Güneştekin, 24 saatte yeni bir eser ortaya koydu. Eseri de şöyle açıkladı:
- Tarih boyunca olduğu gibi sanatçı, yaratıcı ve cömert bir ruhla yanıt verir. 1 Temmuz 2025’ten itibaren izleyiciler bu enstalasyonun hafızasını kristalize eden daha önce hiç görülmemiş fotoğraf eserlerini görecekler.
Yıldız Holding’in ana sponsorluğunda gerçekleşen sergide Güneştekin’in 18 eseri, 28 Eylül 2025’e kadar Roma Ulusal Modern ve Çağdaş Sanat Müzesi’nde sanatseverlerle buluşacak.
İki eseri Roma’nın Koleksiyonuna girdi birini Ülker hediye etti
AHMET Güneştekin, “Yoktunuz” adlı kişisel sergisinin Roma Ulusal Modern ve Çağdaş Sanat Müzesi’ndeki açılışında şu bilgiyi verdi:
- “Alfabe Lahitleri” ve “Yedi Gözlü Güneş 2G”, müzenin kalıcı koleksiyonuna alındı. Yıldız Holding Yönetim Kurulu Üyesi, ana sponsorumuz Murat Ülker, “Alfabe Lahitleri”ni satın alıp Roma Müzesi’ne bağışladı.
Serginin açılışına Murat Ülker’in ev sahipliğinde Hamdi Akın, Cem Hakko, Ali Sabancı, Nezih Barut, Mahmut Ünlü, Mehmet Tütüncü, Agah Uğur, İbrahim Taşkın, Ahmet Özaktaç, Uğur Demirel katıldı. Yıldız Holding, benim de aralarında yer aldığım bir grup gazeteciyi sergi açılışı için Roma’ya davet etti.

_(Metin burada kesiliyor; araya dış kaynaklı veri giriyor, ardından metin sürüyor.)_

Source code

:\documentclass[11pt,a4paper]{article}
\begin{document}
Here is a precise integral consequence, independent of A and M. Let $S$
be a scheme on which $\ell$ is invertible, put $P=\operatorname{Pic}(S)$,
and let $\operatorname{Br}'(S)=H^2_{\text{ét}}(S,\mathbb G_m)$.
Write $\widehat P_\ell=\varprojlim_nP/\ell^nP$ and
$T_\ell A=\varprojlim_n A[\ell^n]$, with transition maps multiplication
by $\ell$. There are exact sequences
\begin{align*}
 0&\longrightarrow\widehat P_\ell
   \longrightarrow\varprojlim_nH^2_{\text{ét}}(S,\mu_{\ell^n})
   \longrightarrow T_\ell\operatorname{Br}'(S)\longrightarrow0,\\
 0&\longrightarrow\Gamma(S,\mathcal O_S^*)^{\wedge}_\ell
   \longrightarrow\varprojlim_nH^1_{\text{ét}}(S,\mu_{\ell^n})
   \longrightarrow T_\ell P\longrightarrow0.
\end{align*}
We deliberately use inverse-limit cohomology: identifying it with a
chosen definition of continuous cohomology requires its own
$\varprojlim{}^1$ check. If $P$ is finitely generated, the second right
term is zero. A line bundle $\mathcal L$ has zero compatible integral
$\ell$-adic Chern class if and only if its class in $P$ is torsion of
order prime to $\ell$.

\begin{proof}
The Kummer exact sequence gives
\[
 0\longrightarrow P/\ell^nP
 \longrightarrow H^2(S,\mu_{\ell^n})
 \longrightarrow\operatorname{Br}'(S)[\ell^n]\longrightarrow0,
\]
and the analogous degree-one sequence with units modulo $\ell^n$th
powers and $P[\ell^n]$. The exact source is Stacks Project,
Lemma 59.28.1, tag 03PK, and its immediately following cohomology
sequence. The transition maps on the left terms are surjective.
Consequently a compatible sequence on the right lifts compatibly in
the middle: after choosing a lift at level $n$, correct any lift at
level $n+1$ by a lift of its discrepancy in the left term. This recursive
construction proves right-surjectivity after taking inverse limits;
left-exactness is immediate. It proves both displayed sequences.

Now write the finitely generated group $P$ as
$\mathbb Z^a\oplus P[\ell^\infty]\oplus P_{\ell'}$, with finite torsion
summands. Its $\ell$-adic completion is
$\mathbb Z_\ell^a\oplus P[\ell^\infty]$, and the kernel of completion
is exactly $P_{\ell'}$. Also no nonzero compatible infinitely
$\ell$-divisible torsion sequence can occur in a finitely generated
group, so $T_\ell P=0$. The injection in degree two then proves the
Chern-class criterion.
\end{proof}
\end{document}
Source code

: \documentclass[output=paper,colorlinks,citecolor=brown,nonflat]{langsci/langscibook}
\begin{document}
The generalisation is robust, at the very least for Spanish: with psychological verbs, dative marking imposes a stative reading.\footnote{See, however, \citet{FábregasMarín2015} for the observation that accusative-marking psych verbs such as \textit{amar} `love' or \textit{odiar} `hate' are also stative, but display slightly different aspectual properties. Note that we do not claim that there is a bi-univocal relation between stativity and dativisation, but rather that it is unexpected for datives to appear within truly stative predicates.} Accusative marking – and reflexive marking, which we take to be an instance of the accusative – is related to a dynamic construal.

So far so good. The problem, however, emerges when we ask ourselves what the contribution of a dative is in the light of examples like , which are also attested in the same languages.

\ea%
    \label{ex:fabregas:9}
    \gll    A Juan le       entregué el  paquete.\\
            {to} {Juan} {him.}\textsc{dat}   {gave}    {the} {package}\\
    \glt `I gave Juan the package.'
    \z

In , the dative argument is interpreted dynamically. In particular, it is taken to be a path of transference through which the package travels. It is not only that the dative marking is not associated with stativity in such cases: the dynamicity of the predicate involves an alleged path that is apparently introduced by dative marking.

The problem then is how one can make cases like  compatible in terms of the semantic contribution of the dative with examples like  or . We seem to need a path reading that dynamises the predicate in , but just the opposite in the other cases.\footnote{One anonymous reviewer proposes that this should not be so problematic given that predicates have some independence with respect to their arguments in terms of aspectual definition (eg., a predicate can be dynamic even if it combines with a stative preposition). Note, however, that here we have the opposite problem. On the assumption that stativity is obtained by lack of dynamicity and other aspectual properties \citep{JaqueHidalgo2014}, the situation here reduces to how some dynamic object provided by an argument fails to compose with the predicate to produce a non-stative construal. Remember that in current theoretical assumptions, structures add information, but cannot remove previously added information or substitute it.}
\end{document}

Güneştekin onuruna 29 Haziran akşamı Arkas Holding Yönetim Kurulu Başkan Yardımcısı Bernard Arkas ve eşi Funda Arkas ev sahipliğinde Capitoline Müzesi’nin terasındaki “Terraza Cafarelli”de bir yemek düzenlendi.
Yemeğe Türkiye’nin Roma Büyükelçisi Elif Çamoğlu Ülgen, eşi Sinan Ülgen, Borusan Otomotiv İcra Kurulu Başkanı Hakan Tiftik, Cengiz Yüksel, Doğan Yıldırım, Can Ortabaş, Seraf Restoran’ın şefi Sinem Özler de katıldı.
Sabri Ülker’in hayatı ‘Alfabe Lahitleri’nde
ROMA Ulusal Modern ve Çağdaş Sanat Müzesi’nde açılışın ardından Ahmet Güneştekin’in sergisini gezerken,Yıldız Holding Yönetim Kurulu Üyesi Murat Ülker, “Alfabe Lahitleri” adlı eserin önünde durdu, bir kitabı gösterdi.
Baktım, Hulusi Turgut’un kaleme aldığı “Sabri Ülker’in Hayatı”nın İngilizcesi, eserin bazı noktalarına yerleştirilmişti. Murat Ülker, bu eseri müzeye hediye ederek babası Sabri Ülker’in adının da Roma Ulusal Modern ve Çağdaş Sanat Müzesi’nde yer almasını sağlamış oldu.
Sanat, hafızayı, değerleri ve vicdanı da canlandırır
YILDIZ Holding Yönetim Kurulu Üyesi, Pladis ve Godiva Yönetim Kurulu Başkanı Murat Ülker, Ahmet Güneştekin’in Roma’daki sergisinin açılışında şu mesajı verdi:
- Sanat, insanlığın zamansız ve ortak lisanı, aynı zamanda geçmişin izlerini bugünün sorularıyla yeniden anlamlandırmanın da güçlü bir yolu.
- Ahmet Güneştekin’in eserleri tam da bu noktada karşımıza çıkıyor. “Yoktunuz” sergisi, kolektif hafızamıza dokunuyor, izleyiciyi düşündüren zor sorularla yüzleştiriyor.
- Yıldız Holding olarak sanatla toplum arasındaki bağı daima canlı tutmaya çalışıyoruz. Çünkü, sanat sadece güzellik üretmez; aynı zamanda hafızayı, değerleri ve vicdanı da canlandırır.
- Türk sanatının uluslararası alanda daha fazla görünürlük kazanması gerektiğine inanıyoruz. Ahmet Bey’in güçlü sanat diliyle evrensel sorunlara ses verirken, Yıldız Holding’in de bu sesin dünyaya ulaşmasına katkı sağladığını gösteriyor.
Yıldız Holding Yönetim Kurulu Başkanı ve CEO’su Mehmet Tütüncü de, Çamlıca Kampüsü’nde Güneştekin’in eserlerinin yer aldığını belirtip ekledi:
- Sanatla kurduğumuz bağı yalnızca Türkiye’de değil Londra ve New York’taki ofislerimizde de sürdürüyoruz. Bu ofislerimizde Güneştekin’in eserlerinin yanı sıra genç Türk sanatçılarının eserlerine de alan açıyoruz.
Tütüncü, noktayı şöyle koydu:
- Roma’daki serginin uluslararası sanat dünyasında da güçlü bir iz bırakacağına inanıyoruz.